Performance, power, and energy tuning using hardware and software techniques for modern parallel architectures
Date
2016
Authors
Journal Title
Journal ISSN
Volume Title
Publisher
University of Delaware
Abstract
As the high-performance computing (HPC) community continues the push towards
exascale computing, power consumption is becoming a major concern for designing,
building, maintaining, and getting the most out of supercomputers. Energy
efficiency has become one of the top ten exascale system research challenges. Meeting
the goal of exascale performance with 20 Megawatts of power limit requires performance,
power, and energy optimization techniques at all levels, from the hardware to
the application. In the meanwhile, although advances in parallel architectures promise
improved peak computational performance, the use of software tools to drive parallelism
of the hardware still requires expertise that is not widely available. Domain
scientists are faced with a challenge to efficiently port applications to new parallel architectures
like Nvidia GPUs and Intel Many-Integrated Core (MIC) accelerators. The
fact that an increasing number of supercomputers are going to contain accelerators
poses more challenge to application developers, who will need to get their applications
ready for the supercomputers.
In this dissertation, we began with the study on how to achieve both automatic
parallelization using OpenACC and enhanced portability using OpenCL. We applied
our parallelization techniques on GPUs as well as an Intel MIC-architecture accelerator
to reduce the running time of 2D wave propagation simulations. The performance
and programmability of CUDA, OpenCL, OpenACC, and OpenMP implementations
of the wave propagation simulation are compared. Compared to CUDA and OpenCL,
we believe that OpenACC is preferable for domain scientists because programmers can
parallelize their code using simple directives, and therefore it speeds up the process
of parallelizing applications. OpenACC is shown to be able to achieve comparable
performance as CUDA and OpenCL on GPUs with much reduced coding effort. Our
OpenMP implementation outperforms OpenCL and OpenACC on the Intel MIC accelerator.
Emerging software developments like the OpenACC facilitate exploiting
application parallelism offered by evolving hardware architecture. Our method of using
OpenACC, OpenCL, and OpenMP to achieve efficient and effective parallelization
on different accelerators can be generally applied to benefit other domains.
For the energy tuning problem, we tackle the problem from using software techniques
first. We integrated an energy measurement framework to an existing polyhedral
transformation framework called PoCC. Loop transformations supported by
PoCC have been shown to be effective in optimizing the performance of small kernels.
However, there have been few studies on how these transformations affect the power
and the energy. The energy measurement framework allows exploring the relationship
between tuning for power/energy and tuning for performance. A high correlation of
energy/performance in PoCC is observed but tuning for power is different from tuning
for execution time. We constructed predictive models that achieved high prediction
accuracy. In addition, we also demonstrate the potential of polyhedral transformations
in optimizing the 2D cardiac wave propagation application for both performance and
energy.
Then, we propose to minimize energy usage without impacting the performance
of HPC applications from using hardware techniques. We developed energy optimization
techniques that did not only reduce power, but also Energy-Delay Product (EDP)

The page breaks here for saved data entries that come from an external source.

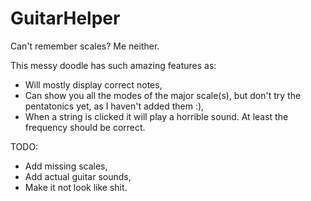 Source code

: # GuitarHelper
Can't remember scales? Me neither.

This messy doodle has such amazing features as:

* Will mostly display correct notes,
* Can show you all the modes of the major scale(s), but don't try the pentatonics yet, as I haven't added them :),
* When a string is clicked it will play a horrible sound. At least the frequency should be correct.

TODO:

* Add missing scales,
* Add actual guitar sounds,
* Make it not look like shit.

and in some cases even Energy-Delay-Squared Product (ED2P). We took advantage
of the low transition overhead of CPU clock modulation and applied it to fine-grained
OpenMP parallel loops. The energy behaviour of OpenMP parallel regions is first
characterized by the memory access density. By characterizing memory access density,
the best clock modulation setting is determined for each region. Finally, different
CPU clock settings are applied to the different loops within the same application. The
resulting multi-frequency execution of OpenMP applications achieved better energy
efficiency than any single frequency setting.
In the last chapter of this dissertation, we combined software and hardware
techniques to obtain better energy efficiency for HPC applications. In particular, on
Intel Sandy Bridge architecture we applied concurrency throttling, i.e., reducing the
number of threads needed by an OpenMP application, with CPU clock modulation
and on IBM Power8 architecture we applied concurrency throttling with DVFS. In
both cases we observed improved energy efficiency. Lastly, we combined polyhedral
compilation techniques with CPU clock modulation and evaluated their interactions
under a power-capped environment.